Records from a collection
══════════════════════════════
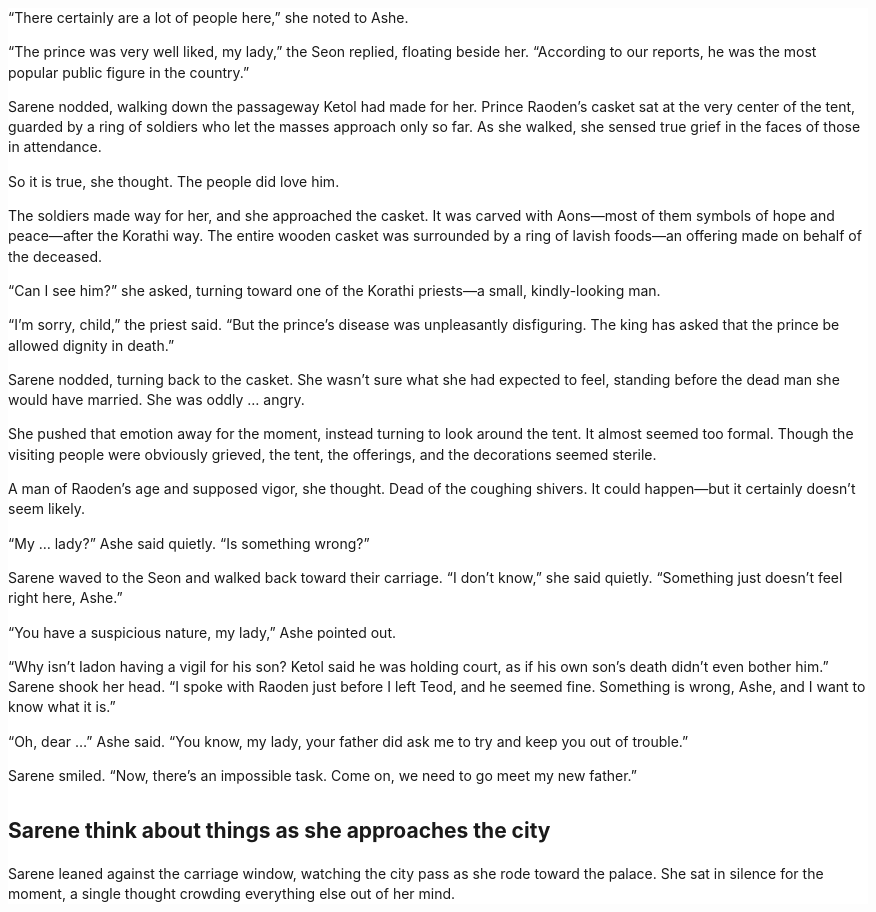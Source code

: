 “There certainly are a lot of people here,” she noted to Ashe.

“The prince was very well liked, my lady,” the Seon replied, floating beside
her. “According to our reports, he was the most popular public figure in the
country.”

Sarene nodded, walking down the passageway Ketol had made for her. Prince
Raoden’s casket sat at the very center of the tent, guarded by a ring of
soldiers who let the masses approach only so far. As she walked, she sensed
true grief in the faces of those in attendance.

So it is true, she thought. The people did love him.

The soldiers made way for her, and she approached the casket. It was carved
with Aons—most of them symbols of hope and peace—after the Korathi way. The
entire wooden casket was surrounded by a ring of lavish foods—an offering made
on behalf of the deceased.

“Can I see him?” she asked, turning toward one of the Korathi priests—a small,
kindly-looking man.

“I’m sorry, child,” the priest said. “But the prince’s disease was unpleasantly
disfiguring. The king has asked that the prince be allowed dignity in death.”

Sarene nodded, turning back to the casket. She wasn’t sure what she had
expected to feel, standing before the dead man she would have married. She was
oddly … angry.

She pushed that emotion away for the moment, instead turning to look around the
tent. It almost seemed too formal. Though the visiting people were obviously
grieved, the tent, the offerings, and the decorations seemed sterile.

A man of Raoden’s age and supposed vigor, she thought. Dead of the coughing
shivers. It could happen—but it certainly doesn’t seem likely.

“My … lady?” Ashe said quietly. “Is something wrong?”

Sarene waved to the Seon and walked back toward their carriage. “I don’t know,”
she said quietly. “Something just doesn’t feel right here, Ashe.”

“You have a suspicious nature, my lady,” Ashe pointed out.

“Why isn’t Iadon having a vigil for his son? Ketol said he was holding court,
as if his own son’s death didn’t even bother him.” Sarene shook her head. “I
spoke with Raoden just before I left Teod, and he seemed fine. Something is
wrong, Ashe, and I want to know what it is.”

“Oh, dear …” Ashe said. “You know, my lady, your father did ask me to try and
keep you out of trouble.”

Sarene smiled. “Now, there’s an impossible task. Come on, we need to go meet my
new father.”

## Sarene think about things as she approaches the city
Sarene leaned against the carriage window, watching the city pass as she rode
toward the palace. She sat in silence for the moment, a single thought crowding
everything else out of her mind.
══════════════════════════════
WHAT NEEDS TO BE DONE:
Among the lines above, which contain the word "Raoden"? Copy every one.

RESPONSE TO THE TASK:
Raoden’s casket sat at the very center of the tent, guarded by a ring of
A man of Raoden’s age and supposed vigor, she thought. Dead of the coughing
spoke with Raoden just before I left Teod, and he seemed fine. Something is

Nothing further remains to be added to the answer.